Install once, import anywhere: the package a `run()` installs is visible to every later `run()` in the same session. The session venv is built `--system-site-packages` so it can read the owner interpreter's packages, but installs go into the session venv only; the task's own Python is never mutated. The venv is `uv`-managed and ships no `pip`, so use `uv pip install` (not bare `pip`).
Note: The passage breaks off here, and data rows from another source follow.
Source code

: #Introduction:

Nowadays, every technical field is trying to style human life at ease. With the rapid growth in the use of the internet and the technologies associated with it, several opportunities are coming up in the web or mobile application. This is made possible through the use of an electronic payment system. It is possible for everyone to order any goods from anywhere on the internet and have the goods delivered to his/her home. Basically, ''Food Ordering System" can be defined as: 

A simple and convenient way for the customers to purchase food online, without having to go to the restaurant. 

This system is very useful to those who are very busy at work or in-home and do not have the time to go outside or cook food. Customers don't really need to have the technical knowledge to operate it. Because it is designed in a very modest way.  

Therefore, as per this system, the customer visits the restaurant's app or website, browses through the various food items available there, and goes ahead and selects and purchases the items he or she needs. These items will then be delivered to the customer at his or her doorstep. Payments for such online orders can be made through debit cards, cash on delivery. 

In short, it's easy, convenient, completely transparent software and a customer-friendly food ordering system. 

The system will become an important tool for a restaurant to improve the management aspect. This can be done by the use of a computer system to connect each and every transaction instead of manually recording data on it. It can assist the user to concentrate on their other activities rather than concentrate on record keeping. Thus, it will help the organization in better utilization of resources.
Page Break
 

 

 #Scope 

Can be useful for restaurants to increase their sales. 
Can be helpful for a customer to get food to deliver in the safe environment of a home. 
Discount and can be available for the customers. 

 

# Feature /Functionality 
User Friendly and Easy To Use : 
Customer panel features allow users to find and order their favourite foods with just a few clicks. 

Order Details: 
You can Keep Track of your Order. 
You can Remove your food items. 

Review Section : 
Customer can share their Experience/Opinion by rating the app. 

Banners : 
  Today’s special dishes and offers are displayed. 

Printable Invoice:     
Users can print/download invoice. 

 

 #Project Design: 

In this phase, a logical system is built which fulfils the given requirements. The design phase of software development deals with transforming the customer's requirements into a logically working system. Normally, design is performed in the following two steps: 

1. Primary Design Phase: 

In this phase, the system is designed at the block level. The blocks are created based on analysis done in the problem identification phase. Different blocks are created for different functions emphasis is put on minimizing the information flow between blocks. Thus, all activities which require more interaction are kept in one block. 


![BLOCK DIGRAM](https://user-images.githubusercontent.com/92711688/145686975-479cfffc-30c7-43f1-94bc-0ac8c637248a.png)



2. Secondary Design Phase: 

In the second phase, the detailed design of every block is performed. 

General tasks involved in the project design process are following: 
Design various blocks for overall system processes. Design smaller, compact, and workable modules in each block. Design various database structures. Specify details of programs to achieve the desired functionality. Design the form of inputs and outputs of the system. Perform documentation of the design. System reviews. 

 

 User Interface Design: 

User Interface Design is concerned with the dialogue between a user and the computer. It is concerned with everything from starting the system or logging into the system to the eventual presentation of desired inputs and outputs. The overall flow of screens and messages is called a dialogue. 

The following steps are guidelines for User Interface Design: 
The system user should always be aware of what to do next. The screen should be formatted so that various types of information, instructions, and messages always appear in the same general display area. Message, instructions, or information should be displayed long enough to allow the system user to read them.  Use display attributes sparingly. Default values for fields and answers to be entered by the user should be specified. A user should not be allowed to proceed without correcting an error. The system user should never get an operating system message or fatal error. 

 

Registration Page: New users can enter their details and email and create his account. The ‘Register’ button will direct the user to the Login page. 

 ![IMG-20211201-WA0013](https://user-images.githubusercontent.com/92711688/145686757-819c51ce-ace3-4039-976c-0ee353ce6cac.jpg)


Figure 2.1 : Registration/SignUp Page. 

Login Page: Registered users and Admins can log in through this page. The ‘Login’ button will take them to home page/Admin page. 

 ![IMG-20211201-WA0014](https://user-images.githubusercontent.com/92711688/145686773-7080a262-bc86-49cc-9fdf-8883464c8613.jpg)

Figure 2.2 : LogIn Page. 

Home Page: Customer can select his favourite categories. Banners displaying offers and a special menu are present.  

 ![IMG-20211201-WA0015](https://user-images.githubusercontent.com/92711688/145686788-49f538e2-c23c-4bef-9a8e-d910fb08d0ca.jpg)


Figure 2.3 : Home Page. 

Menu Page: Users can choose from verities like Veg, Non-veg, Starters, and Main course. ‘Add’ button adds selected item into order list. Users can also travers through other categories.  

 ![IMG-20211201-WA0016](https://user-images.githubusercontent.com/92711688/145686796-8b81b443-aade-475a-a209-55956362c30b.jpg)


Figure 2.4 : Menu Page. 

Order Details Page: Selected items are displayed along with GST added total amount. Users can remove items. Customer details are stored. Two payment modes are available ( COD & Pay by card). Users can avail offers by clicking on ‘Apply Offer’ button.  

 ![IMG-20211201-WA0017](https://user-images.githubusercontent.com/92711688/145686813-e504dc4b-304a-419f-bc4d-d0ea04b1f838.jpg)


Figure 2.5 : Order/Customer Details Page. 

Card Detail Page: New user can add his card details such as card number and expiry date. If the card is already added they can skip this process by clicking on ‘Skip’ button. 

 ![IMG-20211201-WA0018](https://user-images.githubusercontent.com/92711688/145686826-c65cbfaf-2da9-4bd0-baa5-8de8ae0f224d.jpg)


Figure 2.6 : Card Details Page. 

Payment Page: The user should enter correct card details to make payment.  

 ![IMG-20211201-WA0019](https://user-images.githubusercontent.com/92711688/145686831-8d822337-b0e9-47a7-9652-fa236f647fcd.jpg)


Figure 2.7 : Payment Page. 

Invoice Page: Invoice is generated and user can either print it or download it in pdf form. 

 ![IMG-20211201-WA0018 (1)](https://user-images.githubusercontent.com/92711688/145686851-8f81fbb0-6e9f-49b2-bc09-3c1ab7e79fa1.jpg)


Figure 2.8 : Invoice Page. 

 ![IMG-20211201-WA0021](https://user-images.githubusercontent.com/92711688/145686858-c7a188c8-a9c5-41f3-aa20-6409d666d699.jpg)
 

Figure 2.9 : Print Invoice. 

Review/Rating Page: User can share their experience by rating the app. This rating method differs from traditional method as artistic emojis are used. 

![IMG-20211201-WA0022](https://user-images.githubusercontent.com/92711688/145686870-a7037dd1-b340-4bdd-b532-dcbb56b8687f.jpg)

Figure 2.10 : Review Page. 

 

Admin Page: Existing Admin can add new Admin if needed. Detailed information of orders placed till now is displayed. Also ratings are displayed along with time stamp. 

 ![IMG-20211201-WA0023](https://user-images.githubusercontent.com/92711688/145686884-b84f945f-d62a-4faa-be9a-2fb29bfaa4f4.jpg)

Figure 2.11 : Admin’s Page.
> [!NOTE] Only the work dir and the session venv persist
> Files written under the session work dir, and packages installed into the shared session venv, survive across `run()` calls. The writable scratch mounts (`/tmp`, `/dev/shm`) are a fresh tmpfs on every `run()`, so anything written to bare `/tmp` does not carry over; the rest of the filesystem is read-only. Note the default work dir lives at `/tmp/sandbox-work`. That's a separate persistent mount, distinct from the per-run `/tmp` scratch. See [Filesystem](https://www.union.ai/docs/v2/union/user-guide/sandboxing/interactive-sandboxes/running-commands/filesystem).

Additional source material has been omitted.